[Extracted data entries]
┌────────

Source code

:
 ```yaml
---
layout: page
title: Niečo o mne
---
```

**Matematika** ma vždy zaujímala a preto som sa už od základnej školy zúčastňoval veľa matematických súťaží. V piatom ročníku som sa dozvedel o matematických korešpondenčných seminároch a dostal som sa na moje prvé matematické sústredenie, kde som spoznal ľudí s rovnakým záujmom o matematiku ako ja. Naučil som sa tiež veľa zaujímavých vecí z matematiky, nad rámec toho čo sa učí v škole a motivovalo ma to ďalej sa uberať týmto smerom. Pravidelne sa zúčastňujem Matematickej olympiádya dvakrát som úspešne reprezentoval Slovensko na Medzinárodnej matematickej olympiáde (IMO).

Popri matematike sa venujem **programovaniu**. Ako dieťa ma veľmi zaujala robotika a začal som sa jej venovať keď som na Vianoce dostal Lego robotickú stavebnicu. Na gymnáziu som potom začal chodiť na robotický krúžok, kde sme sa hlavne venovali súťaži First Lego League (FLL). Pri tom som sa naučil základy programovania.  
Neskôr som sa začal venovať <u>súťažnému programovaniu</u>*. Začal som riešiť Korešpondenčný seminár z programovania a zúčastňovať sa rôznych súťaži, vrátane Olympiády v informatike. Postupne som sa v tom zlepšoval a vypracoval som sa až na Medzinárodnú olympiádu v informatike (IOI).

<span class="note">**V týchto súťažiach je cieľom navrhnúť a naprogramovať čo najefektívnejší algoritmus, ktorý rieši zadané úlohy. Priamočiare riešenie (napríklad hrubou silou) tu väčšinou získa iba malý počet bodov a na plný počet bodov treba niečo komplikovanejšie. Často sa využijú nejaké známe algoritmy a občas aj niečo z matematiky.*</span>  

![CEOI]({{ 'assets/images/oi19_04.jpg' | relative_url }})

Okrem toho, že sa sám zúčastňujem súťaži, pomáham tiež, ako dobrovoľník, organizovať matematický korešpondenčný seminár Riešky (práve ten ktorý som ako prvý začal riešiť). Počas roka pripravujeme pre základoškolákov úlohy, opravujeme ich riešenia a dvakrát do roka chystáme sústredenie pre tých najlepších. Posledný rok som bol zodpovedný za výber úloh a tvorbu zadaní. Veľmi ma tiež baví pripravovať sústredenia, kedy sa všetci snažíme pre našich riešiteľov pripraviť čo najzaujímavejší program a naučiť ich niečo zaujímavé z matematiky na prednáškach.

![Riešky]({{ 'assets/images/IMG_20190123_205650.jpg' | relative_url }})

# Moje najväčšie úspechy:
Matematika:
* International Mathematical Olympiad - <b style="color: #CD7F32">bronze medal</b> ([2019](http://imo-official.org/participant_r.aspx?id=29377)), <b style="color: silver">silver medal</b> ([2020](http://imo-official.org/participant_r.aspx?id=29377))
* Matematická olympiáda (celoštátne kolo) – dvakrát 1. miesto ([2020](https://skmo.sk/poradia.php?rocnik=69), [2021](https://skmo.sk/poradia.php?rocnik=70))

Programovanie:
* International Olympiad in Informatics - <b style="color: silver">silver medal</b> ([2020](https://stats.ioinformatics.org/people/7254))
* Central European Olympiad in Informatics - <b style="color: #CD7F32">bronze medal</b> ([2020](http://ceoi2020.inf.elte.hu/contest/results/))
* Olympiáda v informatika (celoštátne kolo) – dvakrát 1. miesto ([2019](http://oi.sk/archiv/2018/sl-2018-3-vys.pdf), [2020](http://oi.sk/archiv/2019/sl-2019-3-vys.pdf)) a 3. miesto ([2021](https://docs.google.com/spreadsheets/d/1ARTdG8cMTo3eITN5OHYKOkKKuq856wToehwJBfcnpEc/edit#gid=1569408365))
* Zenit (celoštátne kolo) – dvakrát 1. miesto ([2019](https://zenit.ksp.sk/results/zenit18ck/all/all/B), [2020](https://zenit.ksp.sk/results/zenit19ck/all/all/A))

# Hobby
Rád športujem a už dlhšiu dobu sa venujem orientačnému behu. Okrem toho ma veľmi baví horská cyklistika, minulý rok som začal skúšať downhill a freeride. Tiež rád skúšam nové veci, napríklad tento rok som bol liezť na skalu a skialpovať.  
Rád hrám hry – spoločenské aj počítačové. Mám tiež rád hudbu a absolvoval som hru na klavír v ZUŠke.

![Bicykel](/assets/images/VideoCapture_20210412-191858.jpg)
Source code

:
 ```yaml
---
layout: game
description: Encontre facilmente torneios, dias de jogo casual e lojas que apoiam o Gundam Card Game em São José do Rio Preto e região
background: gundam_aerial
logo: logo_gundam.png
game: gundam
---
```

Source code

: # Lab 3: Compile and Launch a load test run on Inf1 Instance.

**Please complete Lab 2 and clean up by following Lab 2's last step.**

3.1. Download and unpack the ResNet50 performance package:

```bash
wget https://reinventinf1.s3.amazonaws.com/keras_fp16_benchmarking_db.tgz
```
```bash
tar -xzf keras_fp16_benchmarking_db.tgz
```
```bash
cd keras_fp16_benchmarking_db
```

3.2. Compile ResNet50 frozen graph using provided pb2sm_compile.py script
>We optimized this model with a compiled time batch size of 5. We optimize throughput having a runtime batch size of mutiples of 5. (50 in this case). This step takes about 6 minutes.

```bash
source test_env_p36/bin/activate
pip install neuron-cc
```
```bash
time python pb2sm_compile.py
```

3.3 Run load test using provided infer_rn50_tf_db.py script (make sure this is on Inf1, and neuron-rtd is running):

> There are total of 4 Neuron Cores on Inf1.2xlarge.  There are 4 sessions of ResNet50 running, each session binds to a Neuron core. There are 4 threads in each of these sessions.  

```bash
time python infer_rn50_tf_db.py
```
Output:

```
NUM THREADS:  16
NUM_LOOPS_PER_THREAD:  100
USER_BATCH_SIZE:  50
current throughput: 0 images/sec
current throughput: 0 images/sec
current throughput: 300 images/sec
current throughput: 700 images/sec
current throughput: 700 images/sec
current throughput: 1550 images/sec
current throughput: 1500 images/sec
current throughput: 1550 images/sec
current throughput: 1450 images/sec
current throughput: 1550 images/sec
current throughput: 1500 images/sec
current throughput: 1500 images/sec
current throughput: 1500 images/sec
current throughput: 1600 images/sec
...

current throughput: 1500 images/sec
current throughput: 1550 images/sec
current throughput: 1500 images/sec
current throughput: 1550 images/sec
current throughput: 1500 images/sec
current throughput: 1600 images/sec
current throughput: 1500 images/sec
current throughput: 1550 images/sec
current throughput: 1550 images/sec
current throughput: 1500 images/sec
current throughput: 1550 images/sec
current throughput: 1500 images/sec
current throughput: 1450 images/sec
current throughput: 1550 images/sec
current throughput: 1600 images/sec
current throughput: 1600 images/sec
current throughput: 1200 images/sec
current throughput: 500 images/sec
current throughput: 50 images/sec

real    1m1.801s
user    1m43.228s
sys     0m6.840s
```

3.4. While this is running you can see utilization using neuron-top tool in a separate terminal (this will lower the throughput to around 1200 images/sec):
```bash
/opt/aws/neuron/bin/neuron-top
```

└────────

* TASK ITEM: Line by line, the data should be returned exactly as written.

* YOUR RESPONSE:
Source code

:
 ```yaml
---
layout: page
title: Niečo o mne
---
```

**Matematika** ma vždy zaujímala a preto som sa už od základnej školy zúčastňoval veľa matematických súťaží. V piatom ročníku som sa dozvedel o matematických korešpondenčných seminároch a dostal som sa na moje prvé matematické sústredenie, kde som spoznal ľudí s rovnakým záujmom o matematiku ako ja. Naučil som sa tiež veľa zaujímavých vecí z matematiky, nad rámec toho čo sa učí v škole a motivovalo ma to ďalej sa uberať týmto smerom. Pravidelne sa zúčastňujem Matematickej olympiádya dvakrát som úspešne reprezentoval Slovensko na Medzinárodnej matematickej olympiáde (IMO).

Popri matematike sa venujem **programovaniu**. Ako dieťa ma veľmi zaujala robotika a začal som sa jej venovať keď som na Vianoce dostal Lego robotickú stavebnicu. Na gymnáziu som potom začal chodiť na robotický krúžok, kde sme sa hlavne venovali súťaži First Lego League (FLL). Pri tom som sa naučil základy programovania.  
Neskôr som sa začal venovať <u>súťažnému programovaniu</u>*. Začal som riešiť Korešpondenčný seminár z programovania a zúčastňovať sa rôznych súťaži, vrátane Olympiády v informatike. Postupne som sa v tom zlepšoval a vypracoval som sa až na Medzinárodnú olympiádu v informatike (IOI).

<span class="note">**V týchto súťažiach je cieľom navrhnúť a naprogramovať čo najefektívnejší algoritmus, ktorý rieši zadané úlohy. Priamočiare riešenie (napríklad hrubou silou) tu väčšinou získa iba malý počet bodov a na plný počet bodov treba niečo komplikovanejšie. Často sa využijú nejaké známe algoritmy a občas aj niečo z matematiky.*</span>  

![CEOI]({{ 'assets/images/oi19_04.jpg' | relative_url }})

Okrem toho, že sa sám zúčastňujem súťaži, pomáham tiež, ako dobrovoľník, organizovať matematický korešpondenčný seminár Riešky (práve ten ktorý som ako prvý začal riešiť). Počas roka pripravujeme pre základoškolákov úlohy, opravujeme ich riešenia a dvakrát do roka chystáme sústredenie pre tých najlepších. Posledný rok som bol zodpovedný za výber úloh a tvorbu zadaní. Veľmi ma tiež baví pripravovať sústredenia, kedy sa všetci snažíme pre našich riešiteľov pripraviť čo najzaujímavejší program a naučiť ich niečo zaujímavé z matematiky na prednáškach.

![Riešky]({{ 'assets/images/IMG_20190123_205650.jpg' | relative_url }})

# Moje najväčšie úspechy:
Matematika:
* International Mathematical Olympiad - <b style="color: #CD7F32">bronze medal</b> ([2019](http://imo-official.org/participant_r.aspx?id=29377)), <b style="color: silver">silver medal</b> ([2020](http://imo-official.org/participant_r.aspx?id=29377))
* Matematická olympiáda (celoštátne kolo) – dvakrát 1. miesto ([2020](https://skmo.sk/poradia.php?rocnik=69), [2021](https://skmo.sk/poradia.php?rocnik=70))

Programovanie:
* International Olympiad in Informatics - <b style="color: silver">silver medal</b> ([2020](https://stats.ioinformatics.org/people/7254))
* Central European Olympiad in Informatics - <b style="color: #CD7F32">bronze medal</b> ([2020](http://ceoi2020.inf.elte.hu/contest/results/))
* Olympiáda v informatika (celoštátne kolo) – dvakrát 1. miesto ([2019](http://oi.sk/archiv/2018/sl-2018-3-vys.pdf), [2020](http://oi.sk/archiv/2019/sl-2019-3-vys.pdf)) a 3. miesto ([2021](https://docs.google.com/spreadsheets/d/1ARTdG8cMTo3eITN5OHYKOkKKuq856wToehwJBfcnpEc/edit#gid=1569408365))
* Zenit (celoštátne kolo) – dvakrát 1. miesto ([2019](https://zenit.ksp.sk/results/zenit18ck/all/all/B), [2020](https://zenit.ksp.sk/results/zenit19ck/all/all/A))

# Hobby
Rád športujem a už dlhšiu dobu sa venujem orientačnému behu. Okrem toho ma veľmi baví horská cyklistika, minulý rok som začal skúšať downhill a freeride. Tiež rád skúšam nové veci, napríklad tento rok som bol liezť na skalu a skialpovať.  
Rád hrám hry – spoločenské aj počítačové. Mám tiež rád hudbu a absolvoval som hru na klavír v ZUŠke.

![Bicykel](/assets/images/VideoCapture_20210412-191858.jpg)
Source code

:
 ```yaml
---
layout: game
description: Encontre facilmente torneios, dias de jogo casual e lojas que apoiam o Gundam Card Game em São José do Rio Preto e região
background: gundam_aerial
logo: logo_gundam.png
game: gundam
---
```

Source code

: # Lab 3: Compile and Launch a load test run on Inf1 Instance.

**Please complete Lab 2 and clean up by following Lab 2's last step.**

3.1. Download and unpack the ResNet50 performance package:

```bash
wget https://reinventinf1.s3.amazonaws.com/keras_fp16_benchmarking_db.tgz
```
```bash
tar -xzf keras_fp16_benchmarking_db.tgz
```
```bash
cd keras_fp16_benchmarking_db
```

3.2. Compile ResNet50 frozen graph using provided pb2sm_compile.py script
>We optimized this model with a compiled time batch size of 5. We optimize throughput having a runtime batch size of mutiples of 5. (50 in this case). This step takes about 6 minutes.

```bash
source test_env_p36/bin/activate
pip install neuron-cc
```
```bash
time python pb2sm_compile.py
```

3.3 Run load test using provided infer_rn50_tf_db.py script (make sure this is on Inf1, and neuron-rtd is running):

> There are total of 4 Neuron Cores on Inf1.2xlarge.  There are 4 sessions of ResNet50 running, each session binds to a Neuron core. There are 4 threads in each of these sessions.  

```bash
time python infer_rn50_tf_db.py
```
Output:

```
NUM THREADS:  16
NUM_LOOPS_PER_THREAD:  100
USER_BATCH_SIZE:  50
current throughput: 0 images/sec
current throughput: 0 images/sec
current throughput: 300 images/sec
current throughput: 700 images/sec
current throughput: 700 images/sec
current throughput: 1550 images/sec
current throughput: 1500 images/sec
current throughput: 1550 images/sec
current throughput: 1450 images/sec
current throughput: 1550 images/sec
current throughput: 1500 images/sec
current throughput: 1500 images/sec
current throughput: 1500 images/sec
current throughput: 1600 images/sec
...

current throughput: 1500 images/sec
current throughput: 1550 images/sec
current throughput: 1500 images/sec
current throughput: 1550 images/sec
current throughput: 1500 images/sec
current throughput: 1600 images/sec
current throughput: 1500 images/sec
current throughput: 1550 images/sec
current throughput: 1550 images/sec
current throughput: 1500 images/sec
current throughput: 1550 images/sec
current throughput: 1500 images/sec
current throughput: 1450 images/sec
current throughput: 1550 images/sec
current throughput: 1600 images/sec
current throughput: 1600 images/sec
current throughput: 1200 images/sec
current throughput: 500 images/sec
current throughput: 50 images/sec

real    1m1.801s
user    1m43.228s
sys     0m6.840s
```

3.4. While this is running you can see utilization using neuron-top tool in a separate terminal (this will lower the throughput to around 1200 images/sec):
```bash
/opt/aws/neuron/bin/neuron-top
```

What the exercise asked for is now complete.